>>>>

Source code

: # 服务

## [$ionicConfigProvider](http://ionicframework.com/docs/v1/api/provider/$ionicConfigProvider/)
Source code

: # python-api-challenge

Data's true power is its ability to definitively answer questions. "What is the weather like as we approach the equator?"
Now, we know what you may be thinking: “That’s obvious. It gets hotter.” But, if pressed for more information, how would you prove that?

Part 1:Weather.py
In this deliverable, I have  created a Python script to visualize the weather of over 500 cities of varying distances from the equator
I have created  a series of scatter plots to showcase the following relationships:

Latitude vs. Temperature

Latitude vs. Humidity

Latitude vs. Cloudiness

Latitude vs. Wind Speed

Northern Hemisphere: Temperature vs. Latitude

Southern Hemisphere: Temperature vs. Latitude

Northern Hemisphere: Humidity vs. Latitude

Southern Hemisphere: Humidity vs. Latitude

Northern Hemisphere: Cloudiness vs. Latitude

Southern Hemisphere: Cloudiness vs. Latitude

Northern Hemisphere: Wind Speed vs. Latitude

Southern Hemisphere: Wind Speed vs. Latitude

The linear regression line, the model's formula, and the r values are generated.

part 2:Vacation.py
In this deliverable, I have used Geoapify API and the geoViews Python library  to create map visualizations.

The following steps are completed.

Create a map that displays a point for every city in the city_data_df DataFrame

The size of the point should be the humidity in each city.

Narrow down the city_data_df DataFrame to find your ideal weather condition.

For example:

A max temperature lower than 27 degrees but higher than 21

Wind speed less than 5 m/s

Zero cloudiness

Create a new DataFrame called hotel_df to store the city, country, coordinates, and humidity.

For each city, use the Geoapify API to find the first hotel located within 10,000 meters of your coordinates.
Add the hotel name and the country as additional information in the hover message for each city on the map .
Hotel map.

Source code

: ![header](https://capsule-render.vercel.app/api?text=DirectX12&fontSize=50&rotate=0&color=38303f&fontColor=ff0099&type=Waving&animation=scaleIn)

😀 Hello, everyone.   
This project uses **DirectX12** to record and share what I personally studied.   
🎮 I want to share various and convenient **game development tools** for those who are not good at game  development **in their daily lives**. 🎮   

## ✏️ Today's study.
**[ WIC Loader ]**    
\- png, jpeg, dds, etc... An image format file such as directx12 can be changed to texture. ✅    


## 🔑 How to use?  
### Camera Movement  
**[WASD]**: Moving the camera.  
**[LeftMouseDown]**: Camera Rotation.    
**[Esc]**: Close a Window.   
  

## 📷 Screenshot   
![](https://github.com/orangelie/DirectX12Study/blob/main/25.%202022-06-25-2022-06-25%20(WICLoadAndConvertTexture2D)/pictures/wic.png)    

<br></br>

<<<<

● ACTION ITEM:
Beginning with the line above that contains "In this deliverable, I have used", copy each line exactly up to and including the line that contains "This project uses", and go no further.

● ANSWER BELOW:
In this deliverable, I have used Geoapify API and the geoViews Python library  to create map visualizations.

The following steps are completed.

Create a map that displays a point for every city in the city_data_df DataFrame

The size of the point should be the humidity in each city.

Narrow down the city_data_df DataFrame to find your ideal weather condition.

For example:

A max temperature lower than 27 degrees but higher than 21

Wind speed less than 5 m/s

Zero cloudiness

Create a new DataFrame called hotel_df to store the city, country, coordinates, and humidity.

For each city, use the Geoapify API to find the first hotel located within 10,000 meters of your coordinates.
Add the hotel name and the country as additional information in the hover message for each city on the map .
Hotel map.

Source code

: ![header](https://capsule-render.vercel.app/api?text=DirectX12&fontSize=50&rotate=0&color=38303f&fontColor=ff0099&type=Waving&animation=scaleIn)

😀 Hello, everyone.   
This project uses **DirectX12** to record and share what I personally studied.   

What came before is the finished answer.